All that has now changed, as reverse migration, farm subsidies and social mobility have combined to revive the withering limbs of rural France. More than 100 of the available 200 hectares are now planted, producing half a million bottles a year.
The wine is justifiably famous for its delicate apricot aroma, for its fine combination of opulence and citrous acidity, and for its robust attitude to even the most impertinent foods. But it is appallingly expensive - usually at least £20 a bottle, and sometimes rivalling the first growths of Burgundy.

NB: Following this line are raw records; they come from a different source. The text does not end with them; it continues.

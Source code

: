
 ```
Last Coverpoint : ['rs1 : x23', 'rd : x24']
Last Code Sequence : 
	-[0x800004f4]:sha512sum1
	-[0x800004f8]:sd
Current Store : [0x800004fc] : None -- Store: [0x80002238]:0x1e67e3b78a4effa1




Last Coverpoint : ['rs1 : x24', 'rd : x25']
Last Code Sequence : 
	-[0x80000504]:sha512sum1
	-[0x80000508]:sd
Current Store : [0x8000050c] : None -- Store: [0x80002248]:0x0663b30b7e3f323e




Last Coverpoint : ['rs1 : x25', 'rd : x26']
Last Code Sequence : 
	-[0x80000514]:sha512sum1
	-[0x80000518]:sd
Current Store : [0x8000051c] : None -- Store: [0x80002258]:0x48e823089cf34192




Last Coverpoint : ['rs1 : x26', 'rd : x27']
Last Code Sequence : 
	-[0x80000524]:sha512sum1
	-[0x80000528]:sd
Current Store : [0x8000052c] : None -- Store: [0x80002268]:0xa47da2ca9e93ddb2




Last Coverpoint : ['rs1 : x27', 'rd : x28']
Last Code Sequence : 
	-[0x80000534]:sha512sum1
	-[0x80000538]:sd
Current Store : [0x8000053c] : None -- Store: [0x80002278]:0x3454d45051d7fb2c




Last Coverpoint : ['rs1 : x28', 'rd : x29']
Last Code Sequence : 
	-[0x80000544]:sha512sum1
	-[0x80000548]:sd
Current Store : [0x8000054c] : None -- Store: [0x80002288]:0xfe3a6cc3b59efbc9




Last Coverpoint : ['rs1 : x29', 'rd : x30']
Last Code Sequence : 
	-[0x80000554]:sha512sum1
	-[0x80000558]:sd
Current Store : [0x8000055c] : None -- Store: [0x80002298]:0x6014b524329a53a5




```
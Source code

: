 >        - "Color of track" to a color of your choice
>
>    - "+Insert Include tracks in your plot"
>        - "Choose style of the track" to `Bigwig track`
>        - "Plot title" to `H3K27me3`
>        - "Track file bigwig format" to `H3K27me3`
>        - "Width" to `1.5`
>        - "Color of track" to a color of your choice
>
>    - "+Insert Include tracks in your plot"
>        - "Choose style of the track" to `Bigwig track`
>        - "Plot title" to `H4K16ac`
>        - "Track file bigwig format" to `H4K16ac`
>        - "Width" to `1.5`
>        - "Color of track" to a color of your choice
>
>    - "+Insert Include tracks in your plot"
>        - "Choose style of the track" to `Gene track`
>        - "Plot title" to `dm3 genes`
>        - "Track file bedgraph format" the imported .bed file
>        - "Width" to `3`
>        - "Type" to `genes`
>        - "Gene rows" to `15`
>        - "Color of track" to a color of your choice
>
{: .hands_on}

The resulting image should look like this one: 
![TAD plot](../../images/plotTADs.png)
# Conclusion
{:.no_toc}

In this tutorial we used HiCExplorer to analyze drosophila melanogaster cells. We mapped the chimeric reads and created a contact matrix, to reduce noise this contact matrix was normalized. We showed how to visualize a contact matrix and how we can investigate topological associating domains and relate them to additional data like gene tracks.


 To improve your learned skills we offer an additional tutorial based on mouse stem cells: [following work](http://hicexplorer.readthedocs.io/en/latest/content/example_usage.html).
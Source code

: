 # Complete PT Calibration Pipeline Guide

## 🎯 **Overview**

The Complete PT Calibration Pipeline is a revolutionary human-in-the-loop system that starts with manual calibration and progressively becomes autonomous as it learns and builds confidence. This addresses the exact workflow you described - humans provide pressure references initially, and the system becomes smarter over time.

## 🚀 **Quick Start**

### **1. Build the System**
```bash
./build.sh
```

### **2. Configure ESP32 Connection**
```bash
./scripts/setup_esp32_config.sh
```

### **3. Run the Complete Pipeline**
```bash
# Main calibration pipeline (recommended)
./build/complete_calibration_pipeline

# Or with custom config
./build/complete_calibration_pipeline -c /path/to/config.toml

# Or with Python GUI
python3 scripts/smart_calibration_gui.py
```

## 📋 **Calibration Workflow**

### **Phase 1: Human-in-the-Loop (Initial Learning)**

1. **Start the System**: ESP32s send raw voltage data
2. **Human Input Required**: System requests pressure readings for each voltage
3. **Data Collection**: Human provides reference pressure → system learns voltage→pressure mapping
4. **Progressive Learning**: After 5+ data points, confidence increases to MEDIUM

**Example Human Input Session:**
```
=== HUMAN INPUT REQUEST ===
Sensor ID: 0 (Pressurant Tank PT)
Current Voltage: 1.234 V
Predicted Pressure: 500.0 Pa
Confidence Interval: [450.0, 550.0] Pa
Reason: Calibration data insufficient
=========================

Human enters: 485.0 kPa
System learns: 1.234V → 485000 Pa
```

The good news, however, is that across the river in the Ardèche, the Viognier has been successfully planted on soil not dissimilar to that of Condrieu, and enjoying a comparable climate. The resulting vin de pays des Côteaux de 'Ardèche is now exported by several growers, and some versions of it can be meaningfully compared with Condrieu, even if they do not equal it. On offer recently from the excellent Yapp Brothers of Mere was a 2006 Viognier from the Vignerons Ardéchois, at roughly £5 a bottle - a ludicrous price for a distinctly luscious wine, which we have enjoyed as an aperitif, with fish, with salad, with baked beans and sausages, and even with Mahler's Tenth Symphony, with scarcely a hiccup at those painful discords.
I do not mean to imply that the quality of this wine should be attributed purely to the grape, as though the same effect could be achieved in South Africa, New Zealand or Argentina. We have a local Viognier in Virginia which rivals the aroma and finish of the French original, and which has confronted many a dish of pork and beans with credit.
Nevertheless the Ardèche version shows the virtues of climate and soil, and its trellises of perfume are raised on stone foundations that cannot be matched in Virginia, or anywhere else, save Condrieu itself.